• ASSIGNED TASK:
Copy the result of filtering the entries below for lines that include the string "case".

_____

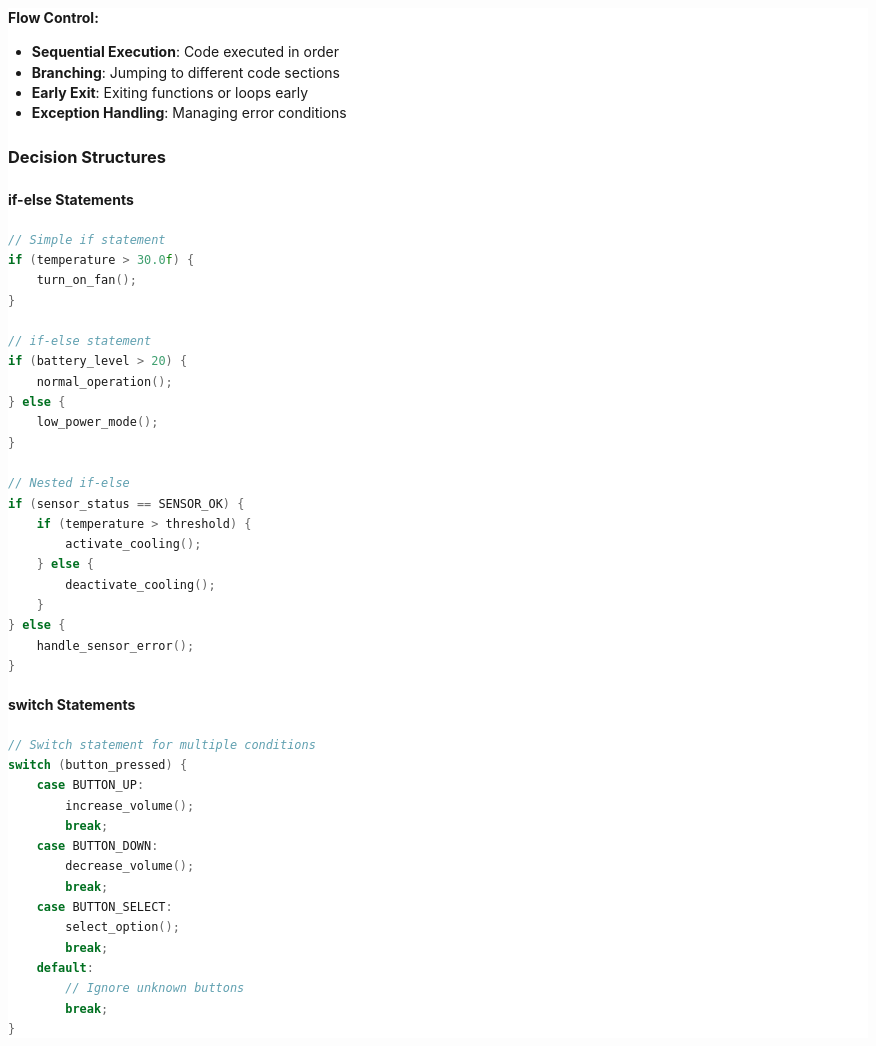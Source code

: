 **Flow Control:**
- **Sequential Execution**: Code executed in order
- **Branching**: Jumping to different code sections
- **Early Exit**: Exiting functions or loops early
- **Exception Handling**: Managing error conditions

### **Decision Structures**

#### **if-else Statements**
```c
// Simple if statement
if (temperature > 30.0f) {
    turn_on_fan();
}

// if-else statement
if (battery_level > 20) {
    normal_operation();
} else {
    low_power_mode();
}

// Nested if-else
if (sensor_status == SENSOR_OK) {
    if (temperature > threshold) {
        activate_cooling();
    } else {
        deactivate_cooling();
    }
} else {
    handle_sensor_error();
}
```

#### **switch Statements**
```c
// Switch statement for multiple conditions
switch (button_pressed) {
    case BUTTON_UP:
        increase_volume();
        break;
    case BUTTON_DOWN:
        decrease_volume();
        break;
    case BUTTON_SELECT:
        select_option();
        break;
    default:
        // Ignore unknown buttons
        break;
}
```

_____

• EXERCISE SOLUTION:
    case BUTTON_UP:
    case BUTTON_DOWN:
    case BUTTON_SELECT:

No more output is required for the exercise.